First, Congress is pretending that the cap is not a tax, so it must try to keep the cap’s impact on fuel costs small. Therefore, the impact of cap-and-trade on people’s spending decisions will be small, so necessarily it will have little effect on carbon emissions. Of course that defeats the whole purpose, which is to drive out fossil fuels by raising their price, replacing them with efficiency and carbon-free energy.

The impact of cap-and-trade is made even smaller by the fact that the cap is usually not across the board at the mine. In the fee-and-dividend system, a single number, dollars per ton of carbon dioxide, is applied at the mine or port of entry. No exceptions, no freebies for anyone, all fossil fuels covered for everybody. In cap-and-trade, things are usually done in a more complicated way, which allows lobbyists and special interests to get their fingers in the pie. If the cap is not applied across the board, covering everything equally, any sector not covered will benefit from reduced fuel demand, and thus reduced fuel price. Sectors not covered then increase their fuel use.

In contrast, the fee-and-dividend approach puts a rising and substantial price on carbon. I believe that the public, if honestly informed, will accept a rise in the carbon fee rate because their monthly dividend will increase correspondingly.

Second, the cap-and-trade target level for emissions (defined by the number of permits) sets a
floor
on emissions.

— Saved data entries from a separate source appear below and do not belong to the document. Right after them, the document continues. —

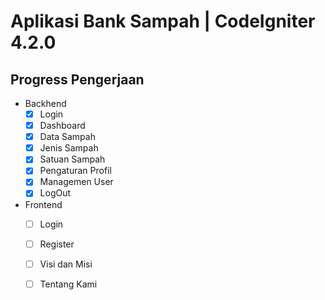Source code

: # Aplikasi Bank Sampah | CodeIgniter 4.2.0

## Progress Pengerjaan

- Backhend
  - [x] Login
  - [x] Dashboard
  - [x] Data Sampah
  - [x] Jenis Sampah
  - [x] Satuan Sampah
  - [x] Pengaturan Profil
  - [x] Managemen User
  - [x] LogOut
- Frontend
  - [ ] Login
  - [ ] Register
  - [ ] Visi dan Misi
  - [ ] Tentang Kami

Emissions cannot go lower than this floor, because the price of permits on the market would crash, bringing down fossil fuel prices and again making it more economical for profit-maximizing businesses to burn fossil fuels than to employ energy-efficiency measures and renewable-energy technology. It would be akin to a drug dealer luring back former customers by offering free cash along with a free fix.

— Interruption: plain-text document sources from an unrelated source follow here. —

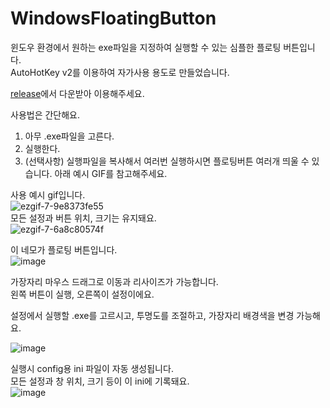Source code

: # WindowsFloatingButton
윈도우 환경에서 원하는 exe파일을 지정하여 실행할 수 있는 심플한 플로팅 버튼입니다.  
AutoHotKey v2를 이용하여 자가사용 용도로 만들었습니다.  

[release](https://github.com/david419kr/WindowsFloatingButton/releases/latest)에서 다운받아 이용해주세요.  

사용법은 간단해요.  
1. 아무 .exe파일을 고른다.  
2. 실행한다.
3. (선택사항) 실행파일을 복사해서 여러번 실행하시면 플로팅버튼 여러개 띄울 수 있습니다. 아래 예시 GIF를 참고해주세요.  

사용 예시 gif입니다.  
![ezgif-7-9e8373fe55](https://github.com/david419kr/WindowsFloatingButton/assets/70783505/604029ab-02a2-4b3f-a51e-9ce5e69bad11)  
모든 설정과 버튼 위치, 크기는 유지돼요.  
![ezgif-7-6a8c80574f](https://github.com/david419kr/WindowsFloatingButton/assets/70783505/8879790d-4f66-47a6-9bfd-7fa520779452)  

이 네모가 플로팅 버튼입니다.  
![image](https://github.com/david419kr/WindowsFloatingButton/assets/70783505/f256d58a-8dac-4cb8-bb69-4598fbcd7e40)  

가장자리 마우스 드래그로 이동과 리사이즈가 가능합니다.  
왼쪽 버튼이 실행, 오른쪽이 설정이에요.  

설정에서 실행할 .exe를 고르시고, 투명도를 조절하고, 가장자리 배경색을 변경 가능해요.  

![image](https://github.com/user-attachments/assets/4713ad58-721a-40e6-b80d-9ccb618907ba)    

실행시 config용 ini 파일이 자동 생성됩니다.  
모든 설정과 창 위치, 크기 등이 이 ini에 기록돼요.  
![image](https://github.com/user-attachments/assets/5d7ec005-9c73-4e67-9427-701711979887)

With fee-and-dividend, in contrast, we will reach a series of points at which various carbon-free energies and carbon-saving technologies are cheaper than fossil fuels plus their fee. As time goes on, fossil fuel use will collapse, remaining coal supplies will be left in the ground, and we will have arrived at a clean energy future. And that is our objective.

A perverse effect of the cap-and-trade floor is that altruistic actions become meaningless. Say that you are concerned about your grandchildren, so you decide to buy a high-efficiency little car. That will reduce your emissions but not the country’s or the world’s; instead it will just allow somebody else to drive a bigger SUV. Emissions will be set by the cap, not by your actions.

In contrast, the fee-and-dividend approach has no floor, so every action you take to reduce emissions helps. Indeed, your actions may also spur your neighbor to do the same. That snowballing (amplifying feedback) effect is possible with fee-and-dividend, but not with cap-and-trade.

Third, offsets cause actual emission reductions to be less than targets, because emissions covered by an offset do not count as emissions. They don’t count as emissions to the politicians, but they sure count to the planet! For example, actual reductions under the Waxman-Markey bill have been estimated to be less than half of the target, because of offsets.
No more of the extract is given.